> **Material to process**

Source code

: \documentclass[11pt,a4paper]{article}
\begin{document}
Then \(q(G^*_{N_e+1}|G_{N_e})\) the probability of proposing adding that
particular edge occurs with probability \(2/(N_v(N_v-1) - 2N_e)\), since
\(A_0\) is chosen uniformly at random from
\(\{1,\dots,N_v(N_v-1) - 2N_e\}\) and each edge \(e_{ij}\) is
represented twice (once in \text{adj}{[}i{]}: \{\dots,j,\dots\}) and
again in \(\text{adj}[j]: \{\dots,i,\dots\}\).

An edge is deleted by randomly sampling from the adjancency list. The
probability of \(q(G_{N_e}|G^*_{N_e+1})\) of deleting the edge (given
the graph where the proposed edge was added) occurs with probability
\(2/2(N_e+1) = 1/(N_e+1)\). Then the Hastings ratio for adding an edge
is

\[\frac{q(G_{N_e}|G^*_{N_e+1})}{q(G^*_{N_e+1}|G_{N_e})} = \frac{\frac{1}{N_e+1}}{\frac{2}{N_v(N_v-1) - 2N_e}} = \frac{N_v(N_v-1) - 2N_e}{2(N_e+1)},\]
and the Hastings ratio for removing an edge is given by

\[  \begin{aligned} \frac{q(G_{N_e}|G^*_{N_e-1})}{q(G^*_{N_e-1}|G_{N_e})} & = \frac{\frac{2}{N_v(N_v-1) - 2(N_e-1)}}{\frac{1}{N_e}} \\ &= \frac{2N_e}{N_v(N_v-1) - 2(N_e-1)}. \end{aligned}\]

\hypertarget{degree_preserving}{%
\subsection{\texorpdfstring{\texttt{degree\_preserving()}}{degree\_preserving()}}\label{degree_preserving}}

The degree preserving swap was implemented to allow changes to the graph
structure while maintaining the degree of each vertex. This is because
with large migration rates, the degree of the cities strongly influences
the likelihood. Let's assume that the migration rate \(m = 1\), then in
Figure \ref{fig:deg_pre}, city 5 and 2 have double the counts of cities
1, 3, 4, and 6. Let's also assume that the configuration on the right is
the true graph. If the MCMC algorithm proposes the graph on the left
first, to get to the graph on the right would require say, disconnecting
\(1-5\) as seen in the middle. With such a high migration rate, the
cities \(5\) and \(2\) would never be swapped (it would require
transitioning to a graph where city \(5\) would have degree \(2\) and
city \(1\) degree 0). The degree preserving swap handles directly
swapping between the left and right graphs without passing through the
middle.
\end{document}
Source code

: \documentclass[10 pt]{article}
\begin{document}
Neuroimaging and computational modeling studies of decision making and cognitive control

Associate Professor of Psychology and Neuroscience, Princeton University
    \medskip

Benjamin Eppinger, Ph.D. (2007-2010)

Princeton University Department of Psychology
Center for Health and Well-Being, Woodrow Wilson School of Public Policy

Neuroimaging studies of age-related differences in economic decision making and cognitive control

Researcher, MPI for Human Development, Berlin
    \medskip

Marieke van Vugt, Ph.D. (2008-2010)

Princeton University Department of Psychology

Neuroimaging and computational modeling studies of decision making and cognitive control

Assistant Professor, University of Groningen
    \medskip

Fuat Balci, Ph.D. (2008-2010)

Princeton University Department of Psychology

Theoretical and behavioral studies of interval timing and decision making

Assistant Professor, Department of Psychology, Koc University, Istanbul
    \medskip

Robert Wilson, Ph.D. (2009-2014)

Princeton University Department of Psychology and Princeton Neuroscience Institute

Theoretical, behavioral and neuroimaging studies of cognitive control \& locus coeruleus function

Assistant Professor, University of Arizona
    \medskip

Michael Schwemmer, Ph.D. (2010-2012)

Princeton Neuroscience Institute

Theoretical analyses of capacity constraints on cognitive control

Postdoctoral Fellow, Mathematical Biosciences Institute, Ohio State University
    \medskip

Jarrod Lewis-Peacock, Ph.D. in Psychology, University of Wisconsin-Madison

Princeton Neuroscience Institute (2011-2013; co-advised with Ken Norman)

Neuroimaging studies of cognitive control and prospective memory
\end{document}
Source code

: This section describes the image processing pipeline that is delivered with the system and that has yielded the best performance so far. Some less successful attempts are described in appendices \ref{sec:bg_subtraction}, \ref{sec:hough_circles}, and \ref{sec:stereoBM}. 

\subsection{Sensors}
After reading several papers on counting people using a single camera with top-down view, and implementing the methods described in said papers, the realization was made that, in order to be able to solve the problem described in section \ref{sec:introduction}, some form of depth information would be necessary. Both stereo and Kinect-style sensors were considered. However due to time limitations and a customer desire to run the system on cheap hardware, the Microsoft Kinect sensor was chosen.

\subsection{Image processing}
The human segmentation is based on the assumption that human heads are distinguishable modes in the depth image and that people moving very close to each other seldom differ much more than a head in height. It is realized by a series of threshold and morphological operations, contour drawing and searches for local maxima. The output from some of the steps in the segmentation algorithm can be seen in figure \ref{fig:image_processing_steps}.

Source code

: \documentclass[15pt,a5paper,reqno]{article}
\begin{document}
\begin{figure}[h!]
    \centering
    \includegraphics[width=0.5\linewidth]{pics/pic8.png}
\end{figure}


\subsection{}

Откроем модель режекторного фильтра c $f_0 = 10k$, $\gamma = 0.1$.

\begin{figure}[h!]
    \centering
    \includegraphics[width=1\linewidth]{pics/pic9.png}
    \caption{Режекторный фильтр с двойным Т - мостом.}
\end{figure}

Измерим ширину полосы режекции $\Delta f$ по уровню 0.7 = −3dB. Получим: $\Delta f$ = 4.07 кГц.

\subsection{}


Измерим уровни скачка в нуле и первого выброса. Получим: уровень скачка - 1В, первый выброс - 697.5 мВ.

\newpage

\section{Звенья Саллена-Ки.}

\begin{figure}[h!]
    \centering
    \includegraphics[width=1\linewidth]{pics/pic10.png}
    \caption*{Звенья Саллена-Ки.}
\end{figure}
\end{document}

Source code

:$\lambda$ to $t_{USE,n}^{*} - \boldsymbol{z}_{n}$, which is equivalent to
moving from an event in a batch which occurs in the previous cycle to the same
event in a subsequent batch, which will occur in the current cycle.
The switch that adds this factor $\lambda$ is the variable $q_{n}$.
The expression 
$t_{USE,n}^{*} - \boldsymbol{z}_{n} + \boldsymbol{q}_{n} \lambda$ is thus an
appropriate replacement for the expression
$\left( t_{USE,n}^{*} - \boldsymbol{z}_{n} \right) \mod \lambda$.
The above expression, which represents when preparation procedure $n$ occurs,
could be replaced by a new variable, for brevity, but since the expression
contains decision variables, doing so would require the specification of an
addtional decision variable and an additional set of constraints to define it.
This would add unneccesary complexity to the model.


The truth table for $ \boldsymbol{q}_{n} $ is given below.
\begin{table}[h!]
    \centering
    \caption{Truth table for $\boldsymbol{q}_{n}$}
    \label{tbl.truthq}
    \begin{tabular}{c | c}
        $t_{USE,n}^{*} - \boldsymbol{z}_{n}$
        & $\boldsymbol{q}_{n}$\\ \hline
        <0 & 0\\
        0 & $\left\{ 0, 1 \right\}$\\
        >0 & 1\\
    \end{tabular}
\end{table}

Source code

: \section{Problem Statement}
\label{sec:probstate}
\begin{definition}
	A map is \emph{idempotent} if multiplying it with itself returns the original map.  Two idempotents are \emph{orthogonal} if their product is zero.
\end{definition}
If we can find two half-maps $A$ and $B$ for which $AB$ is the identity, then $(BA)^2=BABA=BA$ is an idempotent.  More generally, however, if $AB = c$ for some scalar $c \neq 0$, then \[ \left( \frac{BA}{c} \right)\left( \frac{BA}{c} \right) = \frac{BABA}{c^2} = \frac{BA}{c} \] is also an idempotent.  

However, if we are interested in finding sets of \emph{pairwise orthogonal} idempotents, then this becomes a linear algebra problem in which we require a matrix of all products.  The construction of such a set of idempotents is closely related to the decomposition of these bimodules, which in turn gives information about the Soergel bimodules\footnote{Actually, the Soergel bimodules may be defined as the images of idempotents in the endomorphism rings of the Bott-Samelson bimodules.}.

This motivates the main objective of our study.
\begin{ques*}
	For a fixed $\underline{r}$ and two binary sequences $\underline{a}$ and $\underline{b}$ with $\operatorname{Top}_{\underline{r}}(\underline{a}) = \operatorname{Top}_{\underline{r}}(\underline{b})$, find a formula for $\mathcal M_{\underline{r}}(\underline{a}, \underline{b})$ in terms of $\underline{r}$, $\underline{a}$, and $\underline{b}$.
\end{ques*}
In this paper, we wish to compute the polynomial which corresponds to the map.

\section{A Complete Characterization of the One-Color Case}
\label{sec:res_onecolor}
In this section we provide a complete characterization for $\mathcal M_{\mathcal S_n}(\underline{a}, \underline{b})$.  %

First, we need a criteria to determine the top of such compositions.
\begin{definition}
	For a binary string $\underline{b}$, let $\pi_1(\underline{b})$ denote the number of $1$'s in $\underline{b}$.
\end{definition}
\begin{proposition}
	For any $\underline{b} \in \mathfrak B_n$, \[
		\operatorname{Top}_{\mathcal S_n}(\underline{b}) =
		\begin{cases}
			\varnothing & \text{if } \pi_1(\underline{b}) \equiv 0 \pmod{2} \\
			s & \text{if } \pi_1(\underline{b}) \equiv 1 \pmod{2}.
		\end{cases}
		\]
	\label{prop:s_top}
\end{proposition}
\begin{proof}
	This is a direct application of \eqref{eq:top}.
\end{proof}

> **Exercise description**
Copy the records above faithfully. Begin at their first line, end at the line containing "structure while maintaining", and include nothing else.

> **Solved problem**
Source code

: \documentclass[11pt,a4paper]{article}
\begin{document}
Then \(q(G^*_{N_e+1}|G_{N_e})\) the probability of proposing adding that
particular edge occurs with probability \(2/(N_v(N_v-1) - 2N_e)\), since
\(A_0\) is chosen uniformly at random from
\(\{1,\dots,N_v(N_v-1) - 2N_e\}\) and each edge \(e_{ij}\) is
represented twice (once in \text{adj}{[}i{]}: \{\dots,j,\dots\}) and
again in \(\text{adj}[j]: \{\dots,i,\dots\}\).

An edge is deleted by randomly sampling from the adjancency list. The
probability of \(q(G_{N_e}|G^*_{N_e+1})\) of deleting the edge (given
the graph where the proposed edge was added) occurs with probability
\(2/2(N_e+1) = 1/(N_e+1)\). Then the Hastings ratio for adding an edge
is

\[\frac{q(G_{N_e}|G^*_{N_e+1})}{q(G^*_{N_e+1}|G_{N_e})} = \frac{\frac{1}{N_e+1}}{\frac{2}{N_v(N_v-1) - 2N_e}} = \frac{N_v(N_v-1) - 2N_e}{2(N_e+1)},\]
and the Hastings ratio for removing an edge is given by

\[  \begin{aligned} \frac{q(G_{N_e}|G^*_{N_e-1})}{q(G^*_{N_e-1}|G_{N_e})} & = \frac{\frac{2}{N_v(N_v-1) - 2(N_e-1)}}{\frac{1}{N_e}} \\ &= \frac{2N_e}{N_v(N_v-1) - 2(N_e-1)}. \end{aligned}\]

\hypertarget{degree_preserving}{%
\subsection{\texorpdfstring{\texttt{degree\_preserving()}}{degree\_preserving()}}\label{degree_preserving}}

The degree preserving swap was implemented to allow changes to the graph
structure while maintaining the degree of each vertex. This is because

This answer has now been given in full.